Na mesa de abertura, a dirigente Iara Reis (MAM/RS) destacou a presença massiva do povo negro na plenária e reforçou a importância de compreender o passado como chave para o futuro. “Faz menos de 140 anos da falsa abolição do povo negro — e o Brasil foi o último país das Américas a realizá-la. Seguimos submetidos a um processo contínuo de alienação, ignorância e massacre. Romper com essa estrutura exige compreensão crítica — e só vamos compreender se estudarmos, se enfrentarmos nossa história de frente.”

Iara Reis, dirigente nacional do MAM no Rio Grande do Sul / Foto: Jerê Santos

O professor Ary Miranda, da Escola Nacional de Saúde Pública da Fiocruz, apresentou considerações sobra a conjuntura internacional e nacional., destacando a crise estrutural do capitalismo que acentua significativamente as desigualdades sociais, com aumento da concentração de riqueza com poucos assim como aumento da pobreza e a da pobreza extrema, conforme reconhece a própria ONU.

Ary Miranda, Fiocruz / Foto: Jerê Santos

Três componentes foram considerados na atual conjuntura mundial: a decadência do império dos EUA, embora permaneça ainda como a maior potência imperialista, pela maior força militar, pela moeda forte, o dólar e pelas tecnologias de ponta que possuem. As políticas econômicas erráticas do Trump, são elementos dessa decadência, cujos resultados são bastante incertos tanto para o mundo como para o próprio EUA.

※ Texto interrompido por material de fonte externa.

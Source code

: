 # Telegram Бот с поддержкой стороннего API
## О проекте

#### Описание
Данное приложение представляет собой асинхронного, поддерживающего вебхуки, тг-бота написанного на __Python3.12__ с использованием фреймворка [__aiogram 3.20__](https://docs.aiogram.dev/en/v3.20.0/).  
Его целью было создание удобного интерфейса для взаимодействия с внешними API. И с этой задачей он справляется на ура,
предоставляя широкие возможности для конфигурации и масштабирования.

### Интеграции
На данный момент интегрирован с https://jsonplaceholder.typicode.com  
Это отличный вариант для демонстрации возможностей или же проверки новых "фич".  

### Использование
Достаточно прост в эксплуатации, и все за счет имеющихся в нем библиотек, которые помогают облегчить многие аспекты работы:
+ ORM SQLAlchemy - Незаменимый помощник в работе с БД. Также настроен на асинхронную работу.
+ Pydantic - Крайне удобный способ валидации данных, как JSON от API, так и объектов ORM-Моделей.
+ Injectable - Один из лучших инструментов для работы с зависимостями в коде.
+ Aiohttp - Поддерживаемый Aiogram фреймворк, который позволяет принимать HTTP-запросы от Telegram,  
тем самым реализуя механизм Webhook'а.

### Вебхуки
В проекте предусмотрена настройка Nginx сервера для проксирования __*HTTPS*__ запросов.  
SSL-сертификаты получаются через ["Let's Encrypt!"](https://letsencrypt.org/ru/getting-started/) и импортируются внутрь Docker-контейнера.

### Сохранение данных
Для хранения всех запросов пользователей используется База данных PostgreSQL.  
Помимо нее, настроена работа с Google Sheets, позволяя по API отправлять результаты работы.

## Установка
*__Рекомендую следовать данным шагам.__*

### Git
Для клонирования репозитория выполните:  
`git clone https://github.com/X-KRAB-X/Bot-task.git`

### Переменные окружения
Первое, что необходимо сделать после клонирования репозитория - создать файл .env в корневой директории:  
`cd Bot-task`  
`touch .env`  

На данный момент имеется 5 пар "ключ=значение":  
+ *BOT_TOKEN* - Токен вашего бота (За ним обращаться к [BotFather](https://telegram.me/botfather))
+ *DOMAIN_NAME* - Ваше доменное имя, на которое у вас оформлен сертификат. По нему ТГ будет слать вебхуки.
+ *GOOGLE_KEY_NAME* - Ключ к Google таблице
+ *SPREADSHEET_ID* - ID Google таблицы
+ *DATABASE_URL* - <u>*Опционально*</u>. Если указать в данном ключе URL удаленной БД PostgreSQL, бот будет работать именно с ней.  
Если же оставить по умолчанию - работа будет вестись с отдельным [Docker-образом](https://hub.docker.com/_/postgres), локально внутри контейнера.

Outro componente, relacionado ao primeiro, é o crescimento da China como potência econômica mundial, que faz com que o centro da economia mundial esteja num processo de deslocamento para a Ásia. Hoje alguns países já fazem transições comerciais em suas próprias moedas, não em dólar. Em alguns processos tecnológicos de ponta, como tecnologias de informação/comunicação, a China já supera os EUA, assim como suas relações comerciais com o resto do mundo, como, por exemplo, hoje, é o maior parceiro comercial do Brasil.

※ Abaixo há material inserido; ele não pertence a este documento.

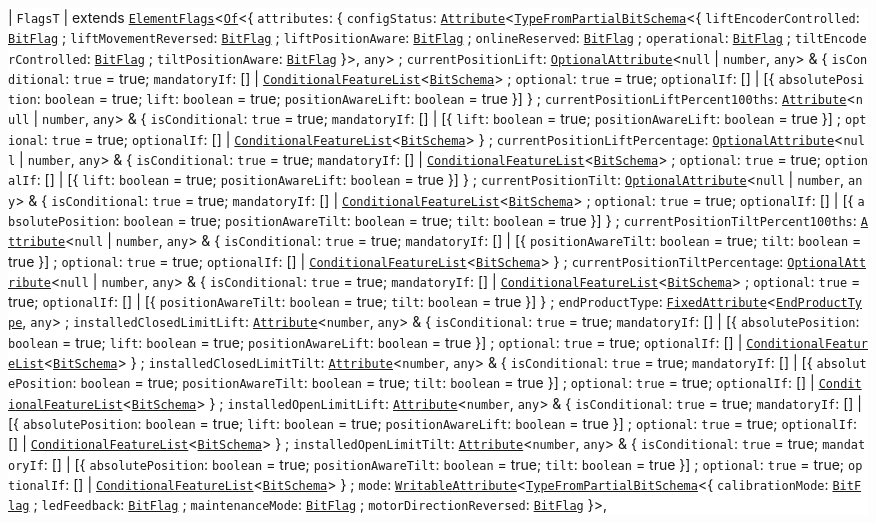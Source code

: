 | `FlagsT` | extends [`ElementFlags`](../modules/cluster_export.ElementModifier.md#elementflags)\<[`Of`](cluster_export.ClusterType.Of.md)\<\{ `attributes`: \{ `configStatus`: [`Attribute`](cluster_export.Attribute.md)\<[`TypeFromPartialBitSchema`](../modules/schema_export.md#typefrompartialbitschema)\<\{ `liftEncoderControlled`: [`BitFlag`](../modules/schema_export.md#bitflag) ; `liftMovementReversed`: [`BitFlag`](../modules/schema_export.md#bitflag) ; `liftPositionAware`: [`BitFlag`](../modules/schema_export.md#bitflag) ; `onlineReserved`: [`BitFlag`](../modules/schema_export.md#bitflag) ; `operational`: [`BitFlag`](../modules/schema_export.md#bitflag) ; `tiltEncoderControlled`: [`BitFlag`](../modules/schema_export.md#bitflag) ; `tiltPositionAware`: [`BitFlag`](../modules/schema_export.md#bitflag)  }\>, `any`\> ; `currentPositionLift`: [`OptionalAttribute`](cluster_export.OptionalAttribute.md)\<``null`` \| `number`, `any`\> & \{ `isConditional`: ``true`` = true; `mandatoryIf`: [] \| [`ConditionalFeatureList`](../modules/cluster_export.md#conditionalfeaturelist)\<[`BitSchema`](../modules/schema_export.md#bitschema)\> ; `optional`: ``true`` = true; `optionalIf`: [] \| [\{ `absolutePosition`: `boolean` = true; `lift`: `boolean` = true; `positionAwareLift`: `boolean` = true }]  } ; `currentPositionLiftPercent100ths`: [`Attribute`](cluster_export.Attribute.md)\<``null`` \| `number`, `any`\> & \{ `isConditional`: ``true`` = true; `mandatoryIf`: [] \| [\{ `lift`: `boolean` = true; `positionAwareLift`: `boolean` = true }] ; `optional`: ``true`` = true; `optionalIf`: [] \| [`ConditionalFeatureList`](../modules/cluster_export.md#conditionalfeaturelist)\<[`BitSchema`](../modules/schema_export.md#bitschema)\>  } ; `currentPositionLiftPercentage`: [`OptionalAttribute`](cluster_export.OptionalAttribute.md)\<``null`` \| `number`, `any`\> & \{ `isConditional`: ``true`` = true; `mandatoryIf`: [] \| [`ConditionalFeatureList`](../modules/cluster_export.md#conditionalfeaturelist)\<[`BitSchema`](../modules/schema_export.md#bitschema)\> ; `optional`: ``true`` = true; `optionalIf`: [] \| [\{ `lift`: `boolean` = true; `positionAwareLift`: `boolean` = true }]  } ; `currentPositionTilt`: [`OptionalAttribute`](cluster_export.OptionalAttribute.md)\<``null`` \| `number`, `any`\> & \{ `isConditional`: ``true`` = true; `mandatoryIf`: [] \| [`ConditionalFeatureList`](../modules/cluster_export.md#conditionalfeaturelist)\<[`BitSchema`](../modules/schema_export.md#bitschema)\> ; `optional`: ``true`` = true; `optionalIf`: [] \| [\{ `absolutePosition`: `boolean` = true; `positionAwareTilt`: `boolean` = true; `tilt`: `boolean` = true }]  } ; `currentPositionTiltPercent100ths`: [`Attribute`](cluster_export.Attribute.md)\<``null`` \| `number`, `any`\> & \{ `isConditional`: ``true`` = true; `mandatoryIf`: [] \| [\{ `positionAwareTilt`: `boolean` = true; `tilt`: `boolean` = true }] ; `optional`: ``true`` = true; `optionalIf`: [] \| [`ConditionalFeatureList`](../modules/cluster_export.md#conditionalfeaturelist)\<[`BitSchema`](../modules/schema_export.md#bitschema)\>  } ; `currentPositionTiltPercentage`: [`OptionalAttribute`](cluster_export.OptionalAttribute.md)\<``null`` \| `number`, `any`\> & \{ `isConditional`: ``true`` = true; `mandatoryIf`: [] \| [`ConditionalFeatureList`](../modules/cluster_export.md#conditionalfeaturelist)\<[`BitSchema`](../modules/schema_export.md#bitschema)\> ; `optional`: ``true`` = true; `optionalIf`: [] \| [\{ `positionAwareTilt`: `boolean` = true; `tilt`: `boolean` = true }]  } ; `endProductType`: [`FixedAttribute`](cluster_export.FixedAttribute.md)\<[`EndProductType`](../enums/cluster_export.WindowCovering.EndProductType.md), `any`\> ; `installedClosedLimitLift`: [`Attribute`](cluster_export.Attribute.md)\<`number`, `any`\> & \{ `isConditional`: ``true`` = true; `mandatoryIf`: [] \| [\{ `absolutePosition`: `boolean` = true; `lift`: `boolean` = true; `positionAwareLift`: `boolean` = true }] ; `optional`: ``true`` = true; `optionalIf`: [] \| [`ConditionalFeatureList`](../modules/cluster_export.md#conditionalfeaturelist)\<[`BitSchema`](../modules/schema_export.md#bitschema)\>  } ; `installedClosedLimitTilt`: [`Attribute`](cluster_export.Attribute.md)\<`number`, `any`\> & \{ `isConditional`: ``true`` = true; `mandatoryIf`: [] \| [\{ `absolutePosition`: `boolean` = true; `positionAwareTilt`: `boolean` = true; `tilt`: `boolean` = true }] ; `optional`: ``true`` = true; `optionalIf`: [] \| [`ConditionalFeatureList`](../modules/cluster_export.md#conditionalfeaturelist)\<[`BitSchema`](../modules/schema_export.md#bitschema)\>  } ; `installedOpenLimitLift`: [`Attribute`](cluster_export.Attribute.md)\<`number`, `any`\> & \{ `isConditional`: ``true`` = true; `mandatoryIf`: [] \| [\{ `absolutePosition`: `boolean` = true; `lift`: `boolean` = true; `positionAwareLift`: `boolean` = true }] ; `optional`: ``true`` = true; `optionalIf`: [] \| [`ConditionalFeatureList`](../modules/cluster_export.md#conditionalfeaturelist)\<[`BitSchema`](../modules/schema_export.md#bitschema)\>  } ; `installedOpenLimitTilt`: [`Attribute`](cluster_export.Attribute.md)\<`number`, `any`\> & \{ `isConditional`: ``true`` = true; `mandatoryIf`: [] \| [\{ `absolutePosition`: `boolean` = true; `positionAwareTilt`: `boolean` = true; `tilt`: `boolean` = true }] ; `optional`: ``true`` = true; `optionalIf`: [] \| [`ConditionalFeatureList`](../modules/cluster_export.md#conditionalfeaturelist)\<[`BitSchema`](../modules/schema_export.md#bitschema)\>  } ; `mode`: [`WritableAttribute`](cluster_export.WritableAttribute.md)\<[`TypeFromPartialBitSchema`](../modules/schema_export.md#typefrompartialbitschema)\<\{ `calibrationMode`: [`BitFlag`](../modules/schema_export.md#bitflag) ; `ledFeedback`: [`BitFlag`](../modules/schema_export.md#bitflag) ; `maintenanceMode`: [`BitFlag`](../modules/schema_export.md#bitflag) ; `motorDirectionReversed`: [`BitFlag`](../modules/schema_export.md#bitflag)  }\>,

Também foi destacado nesse cenário internacional a perspectiva de uma guerra ampliada na Europa e no Oriente médio, tendo em vista os conflitos Rússia-Ucrânia e o massacre que Israel vem impondo aos palestinos, que se constituiu como uma tentativa de limpeza étnica, dada a brutalidade de suas agressões, além dos últimos ataques de Israel ao Irã.  Nesse contexto, entre 2023 e 2025 os países mais desenvolvidos aumentaram em 2,3 % o investimento militar, estando o mundo, hoje, investindo em torno de 2,3 trilhões de dólares, ao ano, em armamentos.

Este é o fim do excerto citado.